Plymouth, la cuna de la ginebra

destino de vacaciones

Al llegar a Plymouth, sobre todo si se va en tren desde Londres, a uno le invade la sensación de encontrarse en un pequeño pueblo costero y tranquilo, un lugar ideal en el que pasar unas vacaciones alejado de la rutina. En ningún momento se tiene constancia de que está ante una ciudad de más de 250.000 habitantes y ante uno de los mayores puertos de Inglaterra. De aquí, y de Porstmouth, salieron la mayoría de los barcos británicos y americanos que participaron en el desembarco de Normandía.
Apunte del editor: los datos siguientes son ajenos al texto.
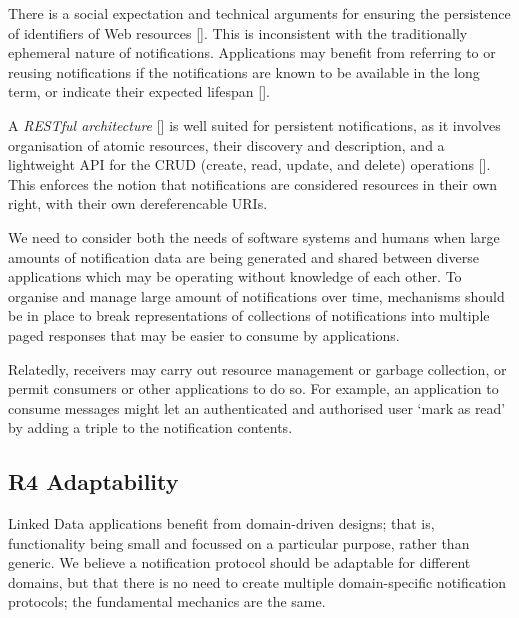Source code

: \documentclass[a4paper]{llncs}
\begin{document}
\par There is a social expectation and technical arguments for ensuring the persistence of identifiers of Web resources []. This is inconsistent with the traditionally ephemeral nature of notifications. Applications may benefit from referring to or reusing notifications if the notifications are known to be available in the long term, or indicate their expected lifespan [].


\par A {\em RESTful architecture} [] is well suited for persistent notifications, as it involves organisation of atomic resources, their discovery and description, and a lightweight API for the CRUD (create, read, update, and delete) operations []. This enforces the notion that notifications are considered resources in their own right, with their own dereferencable URIs.


\par We need to consider both the needs of software systems and humans when large amounts of notification data are being generated and shared between diverse applications which may be operating without knowledge of each other. To organise and manage large amount of notifications over time, mechanisms should be in place to break representations of collections of notifications into multiple paged responses that may be easier to consume by applications.


\par Relatedly, receivers may carry out resource management or garbage collection, or permit consumers or other applications to do so. For example, an application to consume messages might let an authenticated and authorised user ‘mark as read’ by adding a triple to the notification contents.




                                \subsection{R4 Adaptability}
  \label{adaptability}





\par Linked Data applications benefit from domain-driven designs; that is, functionality being small and focussed on a particular purpose, rather than generic. We believe a notification protocol should be adaptable for different domains, but that there is no need to create multiple domain-specific notification protocols; the fundamental mechanics are the same.
\end{document}
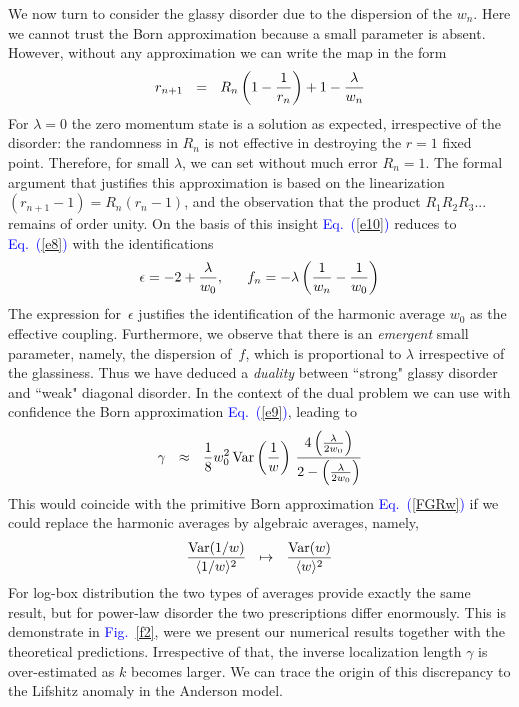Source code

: \documentclass[onecolumn,fleqn,notitlepage,secnumarabic]{revtex4}
\newcommand{\Eq}[1]{\textcolor{blue}{Eq.\!\!~(\ref{#1})}}
\newcommand{\Fig}[1]{\textcolor{blue}{Fig.}\!\!~\ref{#1}}
\newcommand{\be}[1]{\begin{eqnarray}\ifthenelse{#1=-1}{\nonumber}{\ifthenelse{#1=0}{}{\label{e#1}}}}
\newcommand{\ee}{\end{eqnarray}}
\newcommand{\beq}{\be{1}}
\newcommand{\eeq}{\ee}
\begin{document}
%
We now turn to consider the glassy disorder due to the dispersion of the $w_n$. 
Here we cannot trust the Born approximation because a small parameter is absent. 
However, without any approximation we can write the map in the form 
%
\be{10}
r_{n+1} \ \ = \ \ R_n \left( 1 - \frac{1}{r_n}\right) + 1 -\frac{\lambda}{w_n} 
\eeq
%
For $\lambda{=}0$ the zero momentum state is a solution as expected, 
irrespective of the disorder: the randomness in $R_n$ is not effective 
in destroying the ${r=1}$ fixed point. Therefore, for small $\lambda$, 
we can set without much error ${R_n=1}$. The formal argument that justifies 
this approximation is based on the linearization ${(r_{n+1}-1)=R_n(r_n-1)}$, 
and the observation that the product ${R_1R_2R_3...}$ remains of order unity. 
On the basis of this insight \Eq{e10} reduces to \Eq{e8} with the identifications 
%
\beq
\epsilon = -2 + \frac{\lambda}{w_0}, 
\ \ \ \ \ f_n = -\lambda \left(\frac{1}{w_n}-\frac{1}{w_0} \right)
\eeq 
%
The expression for~$\epsilon$ justifies the identification of the harmonic average $w_0$ 
as the effective coupling. Furthermore, we observe that there is an {\em emergent} small parameter, 
namely, the dispersion of~$f$, which is proportional to $\lambda$ irrespective of the glassiness. 
Thus we have deduced a {\em duality} between ``strong" glassy disorder and ``weak" diagonal disorder.
%
In the context of the dual problem we can use with confidence the Born approximation \Eq{e9}, leading to  
%
\be{12}
\gamma \ \ \approx \ \ \frac{1}{8} w_0^2 \, \mbox{Var}\left(\frac{1}{w}\right)  
\, \frac{4\left(\frac{\lambda}{2w_0}\right)}{2-\left(\frac{\lambda}{2w_0}\right)}
\eeq
% 
This would coincide with the primitive Born approximation \Eq{FGRw} 
if we could replace the harmonic averages by algebraic averages, namely,  
%
\beq
\frac{\mbox{Var}(1/w)}{\langle 1/w \rangle^2} 
\ \ \mapsto \ \ 
\frac{\mbox{Var}(w)}{\langle w \rangle^2} 
\eeq 
%
For log-box distribution the two types of averages provide exactly the same result, but for 
power-law disorder the two prescriptions differ enormously. This is demonstrate in \Fig{f2}, 
were we present our numerical results together with the theoretical predictions. 
%
Irrespective of that, the inverse localization length $\gamma$ is over-estimated as $k$ becomes larger. 
We can trace the origin of this discrepancy to the Lifshitz anomaly in the Anderson model.
\end{document}
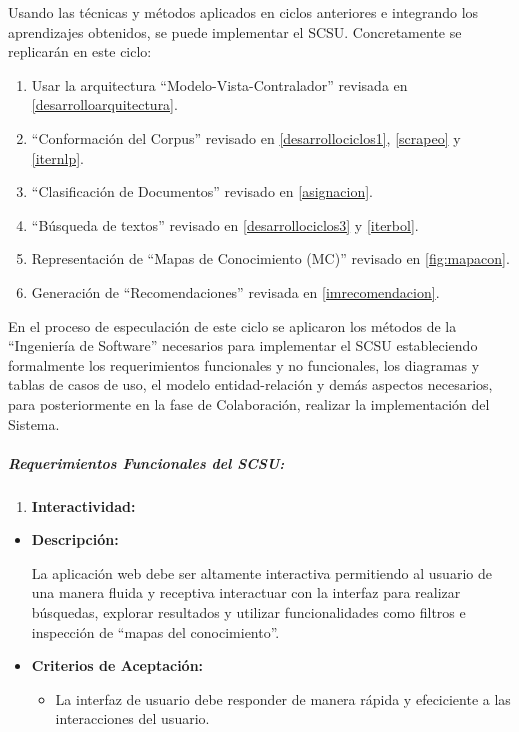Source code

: \documentclass[
  12pt,
  openany]{book}
\providecommand{\tightlist}{%
  \setlength{\itemsep}{0pt}\setlength{\parskip}{0pt}}
\begin{document}
Usando las técnicas y métodos aplicados en ciclos anteriores e integrando los aprendizajes obtenidos, se puede implementar el SCSU. Concretamente se replicarán en este ciclo:

\begin{enumerate}
\def\labelenumi{\arabic{enumi}.}
\item
  Usar la arquitectura ``Modelo-Vista-Contralador'' revisada en \ref{desarrolloarquitectura}.
\item
  ``Conformación del Corpus'' revisado en \ref{desarrollociclos1}, \ref{scrapeo} y \ref{iternlp}.
\item
  ``Clasificación de Documentos'' revisado en \ref{asignacion}.
\item
  ``Búsqueda de textos'' revisado en \ref{desarrollociclos3} y \ref{iterbol}.
\item
  Representación de ``Mapas de Conocimiento (MC)'' revisado en \ref{fig:mapacon}.
\item
  Generación de ``Recomendaciones'' revisada en \ref{imrecomendacion}.
\end{enumerate}

En el proceso de especulación de este ciclo se aplicaron los métodos de la ``Ingeniería de Software'' necesarios para implementar el SCSU estableciendo formalmente los requerimientos funcionales y no funcionales, los diagramas y tablas de casos de uso, el modelo entidad-relación y demás aspectos necesarios, para posteriormente en la fase de Colaboración, realizar la implementación del Sistema.

\hypertarget{requerimientos-funcionales-del-scsu}{%
\subparagraph{\texorpdfstring{\textbf{Requerimientos Funcionales del SCSU:}}{Requerimientos Funcionales del SCSU:}}\label{requerimientos-funcionales-del-scsu}}

\begin{enumerate}
\def\labelenumi{\arabic{enumi}.}
\tightlist
\item
  \textbf{Interactividad:}
\end{enumerate}

\begin{itemize}
\item
  \textbf{Descripción:}

  La aplicación web debe ser altamente interactiva permitiendo al usuario de una manera fluida y receptiva interactuar con la interfaz para realizar búsquedas, explorar resultados y utilizar funcionalidades como filtros e inspección de ``mapas del conocimiento''.
\item
  \textbf{Criterios de Aceptación:}

  \begin{itemize}
  \tightlist
  \item
    La interfaz de usuario debe responder de manera rápida y efeciciente a las interacciones del usuario.
  \end{itemize}
\end{itemize}
\end{document}

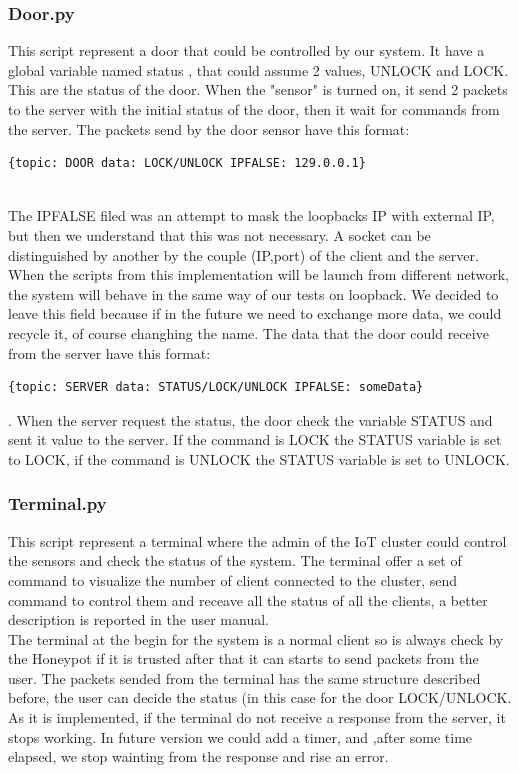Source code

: \subsubsection{Door.py}
This script represent a door that could be controlled by our system. It have a global variable named status , that could assume 2 values, UNLOCK and LOCK.
This are the status of the door. When the "sensor" is turned on,  it send 2 packets to the server with the initial status of the door, then it wait for commands from the server.  The packets send by the door sensor have this format: \begin{verbatim}{topic: DOOR data: LOCK/UNLOCK IPFALSE: 129.0.0.1}\end{verbatim} \\ The IPFALSE filed was an attempt
to mask the loopbacks IP with external IP, but then we understand that this was not necessary. A socket can be distinguished by another by the couple (IP,port) 
of the client and the server. When the scripts from this implementation will be launch from different network, the system will behave in the same way of  our tests on loopback. We decided to leave this field because if in the future we need to exchange more data, we could recycle it, of course changhing the name.
The data that the door could receive from the server have this format: \begin{verbatim}{topic: SERVER data: STATUS/LOCK/UNLOCK IPFALSE: someData}\end{verbatim}. When the server 
request the status, the door check the variable STATUS and sent it value to the server.  If the command is LOCK the STATUS variable is set to LOCK, if the command is UNLOCK the STATUS variable is set to UNLOCK.


\subsubsection{Terminal.py}
This script represent a terminal where the admin of the IoT cluster could control the sensors and check the status of the system. The terminal offer a set of command to visualize the number of client connected to the cluster, send command to control them and receave all the status of all the clients, a better description is reported in the user manual.\\
The terminal at the begin for the system is a normal client so is always check by the Honeypot if it is trusted after that it can starts to send packets from the user.
The packets sended from the terminal has the same structure described before, the user can decide the status (in this case for the door LOCK/UNLOCK.\\%
As it is implemented, if the terminal do not receive a response from the server, it stops working.  In future version we could add a timer, and ,after some time elapsed, we stop wainting from the response and rise an error.




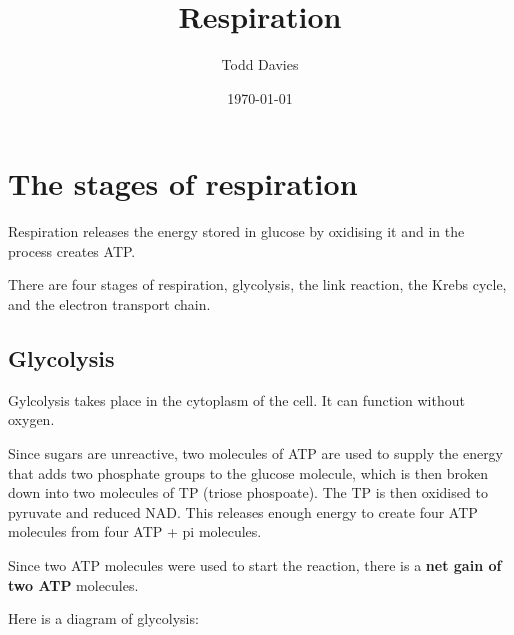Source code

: \documentclass{article}
\title{Respiration}
\author{Todd Davies}
\date{\today}
\begin{document}
\lhead{\today}

\maketitle

\section*{The stages of respiration}
\thispagestyle{empty}
Respiration releases the energy stored in glucose by oxidising it and in the process creates ATP.

There are four stages of respiration, glycolysis, the link reaction, the Krebs cycle, and the electron transport chain.

\subsection*{Glycolysis}
Gylcolysis takes place in the cytoplasm of the cell. It can function without oxygen.

Since sugars are unreactive, two molecules of ATP are used to supply the energy that adds two phosphate groups to the glucose molecule, which is then broken down into two molecules of TP (triose phospoate). The TP is then oxidised to pyruvate and reduced NAD. This releases enough energy to create four ATP molecules from four ATP + pi molecules.

Since two ATP molecules were used to start the reaction, there is a \textbf{net gain of two ATP} molecules.

Here is a diagram of glycolysis:

\begin{center}
\end{center}
\end{document}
Unos años antes, los aviones de la Luftwaffe habían destrozado buena parte de la ciudad. Su objetivo estaba más al norte, pero los bombarderos se quedaron sin combustible y terminaron descargando las bombas sobre Plymouth. La ciudad tiene una parte completamente nueva, reconstruida a partir de 1945. En ella, en el centro de una gran rotonda, permanece a modo de vestigio una antigua iglesia gótica, sin techo y en ruinas, mostrando al mundo el horror de la guerra.

Antes aún, varios siglos atrás, del mismo puerto del que partieron las tropas que liberaron Europa de los nazis, zarpó en sus múltiples fechorías el corsario Sir Francis Drake, terror de los galeones españoles que iban a Indias. También lo hicieron los primeros colonos ingleses que llegaron a América del Norte a bordo del Mayflower, un barco unido para siempre a la historia de esta ciudad ubicada en el condado de Devon. Los marineros de aquella expedición durmieron días antes en un monasterio, el Black Friars, que hoy día es la sede de la destilería de la única ginebra con denomación de origen que existe en el mundo: la Plymouth Gin.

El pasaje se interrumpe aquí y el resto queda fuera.